$1,200 Fine for Lawyer Who Flamed Judge in Blog Post

Sean Conway, free speech advocateState bar authorities in Florida have fined trial lawyer Sean Conway $1,200 for criticizing judge Ft. Lauderdale Judge Cheryl Aleman on a blog. Among other remarks, Conway called the judge an "evil, unfair witch." (Incidentally, the judge herself was sanctioned by a state panel for her "arrogant, discourteous and impatient" manner, according to The New York Times.)

The Florida Supreme Court recently upheld the decision to fine Conway. The judges didn't issue an opinion in the case and Conway had consented to the order.

Just as consumers can now air gripes on blogs, doctors, lawyers, bankers and other professionals can use the Web to expose matters that many businesses would prefer remain quiet," wrote blogger Wendy Davis of The Daily Online Examiner.

"What's more, professionals -- like everyone else -- have a fundamental free speech right to express themselves. It might be too late for Florida officials to revisit the Conway matter, but hopefully the courts will recognize that other bloggers have a free speech right to challenge judges, corporations and adversaries on the Web," she wrote.

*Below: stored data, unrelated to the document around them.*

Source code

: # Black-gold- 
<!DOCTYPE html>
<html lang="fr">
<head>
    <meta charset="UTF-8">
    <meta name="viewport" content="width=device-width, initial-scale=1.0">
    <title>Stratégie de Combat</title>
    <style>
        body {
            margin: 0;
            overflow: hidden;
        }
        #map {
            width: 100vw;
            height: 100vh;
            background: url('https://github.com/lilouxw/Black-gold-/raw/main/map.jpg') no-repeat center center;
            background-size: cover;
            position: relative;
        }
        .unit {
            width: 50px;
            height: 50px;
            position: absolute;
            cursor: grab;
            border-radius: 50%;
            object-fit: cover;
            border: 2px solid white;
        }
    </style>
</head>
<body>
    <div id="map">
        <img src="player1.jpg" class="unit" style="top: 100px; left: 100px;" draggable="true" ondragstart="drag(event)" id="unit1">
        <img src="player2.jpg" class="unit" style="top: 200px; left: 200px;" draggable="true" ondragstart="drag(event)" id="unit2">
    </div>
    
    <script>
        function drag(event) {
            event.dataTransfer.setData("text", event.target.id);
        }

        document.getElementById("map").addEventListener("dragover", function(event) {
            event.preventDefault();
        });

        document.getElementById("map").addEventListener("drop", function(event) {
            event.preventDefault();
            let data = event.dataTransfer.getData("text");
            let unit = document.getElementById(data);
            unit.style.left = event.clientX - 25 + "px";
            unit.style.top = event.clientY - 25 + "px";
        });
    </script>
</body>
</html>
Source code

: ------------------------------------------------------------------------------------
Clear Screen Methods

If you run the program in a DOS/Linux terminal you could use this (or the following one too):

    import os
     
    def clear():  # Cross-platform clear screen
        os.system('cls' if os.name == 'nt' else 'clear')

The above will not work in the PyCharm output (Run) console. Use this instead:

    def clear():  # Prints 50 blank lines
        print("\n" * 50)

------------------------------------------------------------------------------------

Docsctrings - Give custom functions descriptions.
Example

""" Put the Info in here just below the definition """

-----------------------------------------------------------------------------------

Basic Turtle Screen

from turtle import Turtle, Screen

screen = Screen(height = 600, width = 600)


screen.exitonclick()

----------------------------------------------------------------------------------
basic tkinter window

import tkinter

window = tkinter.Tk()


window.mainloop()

Conway is hardly the only lawyer to have taken to online social media like Facebook, Twitter and blogs, but as officers of the court they face special risks. Their freedom to gripe is limited by codes of conduct.

“When you become an officer of the court, you lose the full ability to criticize the court,” said Michael Downey, who teaches legal ethics at the Washington University law school.